Masashi Matsuie (松家仁之, Matsuie Masashi) is a Japanese novelist and editor. He worked for the publishing house Shinchosha, where he helped launch the translated-fiction imprint Shincho Crest Books and served as founding editor-in-chief of the quarterly magazine Kangaeru hito. His 2012 debut novel Kazan no fumoto de won the 64th Yomiuri Prize for Literature. His 2017 novel Hikari no inu won the Kawai Hayao Story Prize and the Art Encouragement Prize of the Minister of Education, Culture, Sports, Science and Technology.

== Early life and editing career ==

Matsuie was born in Tokyo in 1958 and graduated from Waseda University. He joined Shinchosha in 1982 and worked in literary and magazine editing before moving to the publishing division. In 1998 he launched Shincho Crest Books, a series specialising in translations of foreign literature, and in 2002 he founded Kangaeru hito, becoming its editor-in-chief. He also served as editor-in-chief of Geijutsu Shincho from 2006 and left Shinchosha in 2010.

From 2009 to 2014, Matsuie was a specially appointed professor at Keio University's Faculty of Policy Management. He later became associated with Tsuru & Hana Co., where he is listed as an editor and director.

== Fiction ==

Matsuie's first novel, Kazan no fumoto de, was published in Japan in 2012. The novel, set around an architectural office working near Mount Asama, won the Yomiuri Prize for Literature and was later translated into English by Margaret Mitsutani. The English translation was published in 2025 in the United States as The Summer House and in the United Kingdom as Summer at Mount Asama.

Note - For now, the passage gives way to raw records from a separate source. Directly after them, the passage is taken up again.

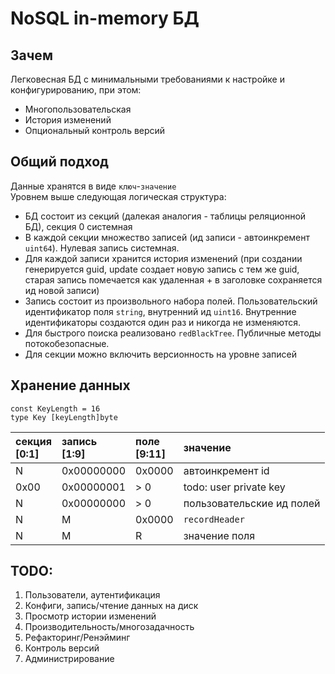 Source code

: # NoSQL in-memory БД

## Зачем
Легковесная БД с минимальными требованиями к настройке и конфигурированию, при этом:
* Многопользовательская
* История изменений
* Опциональный контроль версий  

## Общий подход
Данные хранятся в виде `ключ`-`значение` </br>
Уровнем выше следующая логическая структура:
- БД состоит из секций (далекая аналогия - таблицы реляционной БД), секция 0 системная
- В каждой секции множество записей (ид записи - автоинкремент `uint64`). Нулевая запись системная.
- Для каждой записи хранится история изменений (при создании генерируется guid, update создает новую запись с тем же
guid, старая запись помечается как удаленная + в заголовке сохраняется ид новой записи)
- Запись состоит из произвольного набора полей. Пользовательский идентификатор поля `string`, внутренний ид `uint16`.
Внутренние идентификаторы создаются один раз и никогда не изменяются.
- Для быстрого поиска реализовано `redBlackTree`. Публичные методы потокобезопасные. 
- Для секции можно включить версионность на уровне записей 

## Хранение данных
```
const KeyLength = 16
type Key [keyLength]byte
```

| секция</br> [0:1] </br> | запись</br> [1:9] | поле</br> [9:11] | значение                  |
|:------------------------|:------------------|:-----------------|:--------------------------|
| N                       | 0x00000000        | 0x0000           | автоинкремент id          |
| 0x00                    | 0x00000001        | > 0              | todo: user private key    |
| N                       | 0x00000000        | > 0              | пользовательские ид полей |
| N                       | M                 | 0x0000           | `recordHeader`            |
| N                       | M                 | R                | значение поля             |

## TODO:

1. Пользователи, аутентификация 
2. Конфиги, запись/чтение данных на диск
3. Просмотр истории изменений 
4. Производительность/многозадачность
5. Рефакторинг/Ренэйминг
6. Контроль версий 
7. Администрирование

His subsequent novels include Shizumu Furanshisu (2013), Yūga na no ka dō ka, wakaranai (2014), Hikari no inu (2017), Awa (2021), and Tenshi mo fumu o osoreru tokoro (2025). Hikari no inu, a multi-generational novel set in a fictional town in Hokkaido, received the sixth Kawai Hayao Story Prize in 2018.

== Awards and honours ==

- 1979: Honorable mention, 48th Bungakukai New Writer's Prize, for "Yoru no ki"
- 2013: 64th Yomiuri Prize for Literature, for Kazan no fumoto de
- 2018: 6th Kawai Hayao Story Prize, for Hikari no inu
- 2018: Art Encouragement Prize of the Minister of Education, Culture, Sports, Science and Technology, for Hikari no inu

== Selected works ==

=== Novels ===

- Kazan no fumoto de (火山のふもとで); translated by Margaret Mitsutani as The Summer House (Other Press, 2025) and Summer at Mount Asama (The Indigo Press, 2025)
- Shizumu Furanshisu (沈むフランシス)
- Yūga na no ka dō ka, wakaranai (優雅なのかどうか、わからない)
- Hikari no inu (光の犬)
- Awa (泡)
- Tenshi mo fumu o osoreru tokoro (天使も踏むを畏れるところ)

=== Other works ===

- Atarashii Suga Atsuko (新しい須賀敦子)
- Utsukushii kodomo (美しい子ども)
- Itami Jūzō senshū (伊丹十三選集)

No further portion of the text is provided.